(Data for this task Opens)

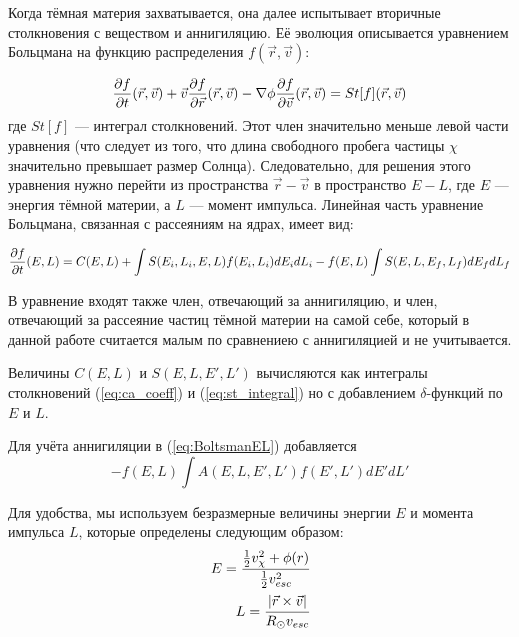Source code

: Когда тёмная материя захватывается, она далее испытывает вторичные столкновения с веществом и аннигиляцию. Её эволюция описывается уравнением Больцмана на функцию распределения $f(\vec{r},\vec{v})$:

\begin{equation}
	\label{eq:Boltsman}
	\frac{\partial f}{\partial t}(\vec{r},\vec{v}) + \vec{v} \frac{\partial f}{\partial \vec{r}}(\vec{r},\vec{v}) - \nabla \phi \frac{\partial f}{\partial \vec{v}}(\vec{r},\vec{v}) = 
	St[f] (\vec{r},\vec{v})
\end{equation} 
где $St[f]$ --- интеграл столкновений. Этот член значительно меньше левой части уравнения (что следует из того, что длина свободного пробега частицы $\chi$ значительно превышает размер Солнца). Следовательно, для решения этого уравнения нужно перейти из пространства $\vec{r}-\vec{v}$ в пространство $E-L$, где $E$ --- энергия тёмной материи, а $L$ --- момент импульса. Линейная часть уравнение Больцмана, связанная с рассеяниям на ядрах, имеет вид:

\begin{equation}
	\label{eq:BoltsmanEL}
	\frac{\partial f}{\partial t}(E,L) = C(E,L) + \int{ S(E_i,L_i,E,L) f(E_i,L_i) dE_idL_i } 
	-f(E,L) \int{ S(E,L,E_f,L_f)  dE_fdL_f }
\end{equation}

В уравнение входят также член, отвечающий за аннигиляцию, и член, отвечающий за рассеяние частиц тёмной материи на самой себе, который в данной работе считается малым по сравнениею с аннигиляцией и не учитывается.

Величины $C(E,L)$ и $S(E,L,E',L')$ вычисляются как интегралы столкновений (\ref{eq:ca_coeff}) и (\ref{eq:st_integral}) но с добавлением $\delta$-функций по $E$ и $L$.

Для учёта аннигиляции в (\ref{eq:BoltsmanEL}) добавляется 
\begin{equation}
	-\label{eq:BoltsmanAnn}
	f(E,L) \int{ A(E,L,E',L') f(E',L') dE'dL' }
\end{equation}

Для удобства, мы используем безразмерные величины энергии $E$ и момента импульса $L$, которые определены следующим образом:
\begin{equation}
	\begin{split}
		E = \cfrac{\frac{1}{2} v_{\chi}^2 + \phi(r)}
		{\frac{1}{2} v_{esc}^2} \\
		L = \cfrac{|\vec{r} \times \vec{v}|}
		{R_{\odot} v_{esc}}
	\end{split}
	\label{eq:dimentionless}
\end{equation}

(Data for this task Closes)
(Data for this task Opens)

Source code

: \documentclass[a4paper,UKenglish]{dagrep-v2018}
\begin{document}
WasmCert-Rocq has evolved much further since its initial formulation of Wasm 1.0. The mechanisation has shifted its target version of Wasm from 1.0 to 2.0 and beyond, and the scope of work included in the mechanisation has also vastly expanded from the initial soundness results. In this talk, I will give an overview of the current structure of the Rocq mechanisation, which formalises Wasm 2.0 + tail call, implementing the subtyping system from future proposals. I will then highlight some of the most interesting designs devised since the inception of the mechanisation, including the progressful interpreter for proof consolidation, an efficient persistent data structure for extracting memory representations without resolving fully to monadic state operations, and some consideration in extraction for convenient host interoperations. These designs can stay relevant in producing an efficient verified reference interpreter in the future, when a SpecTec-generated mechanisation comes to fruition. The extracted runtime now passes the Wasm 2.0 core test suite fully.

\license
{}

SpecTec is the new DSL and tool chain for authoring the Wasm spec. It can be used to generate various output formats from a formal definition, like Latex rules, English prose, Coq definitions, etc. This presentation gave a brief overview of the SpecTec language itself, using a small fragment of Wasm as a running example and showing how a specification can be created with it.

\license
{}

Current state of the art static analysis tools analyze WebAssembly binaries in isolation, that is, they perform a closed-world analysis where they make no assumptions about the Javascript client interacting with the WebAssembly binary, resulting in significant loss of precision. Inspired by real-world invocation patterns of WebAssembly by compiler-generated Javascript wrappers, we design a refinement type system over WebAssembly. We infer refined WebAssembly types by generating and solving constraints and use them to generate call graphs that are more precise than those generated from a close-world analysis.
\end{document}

(Data for this task Closes)

** Assigned task **
Copy the lines that hold the word "Wasm". Take them from the records above.

** Solved exercise **
WasmCert-Rocq has evolved much further since its initial formulation of Wasm 1.0. The mechanisation has shifted its target version of Wasm from 1.0 to 2.0 and beyond, and the scope of work included in the mechanisation has also vastly expanded from the initial soundness results. In this talk, I will give an overview of the current structure of the Rocq mechanisation, which formalises Wasm 2.0 + tail call, implementing the subtyping system from future proposals. I will then highlight some of the most interesting designs devised since the inception of the mechanisation, including the progressful interpreter for proof consolidation, an efficient persistent data structure for extracting memory representations without resolving fully to monadic state operations, and some consideration in extraction for convenient host interoperations. These designs can stay relevant in producing an efficient verified reference interpreter in the future, when a SpecTec-generated mechanisation comes to fruition. The extracted runtime now passes the Wasm 2.0 core test suite fully.
SpecTec is the new DSL and tool chain for authoring the Wasm spec. It can be used to generate various output formats from a formal definition, like Latex rules, English prose, Coq definitions, etc. This presentation gave a brief overview of the SpecTec language itself, using a small fragment of Wasm as a running example and showing how a specification can be created with it.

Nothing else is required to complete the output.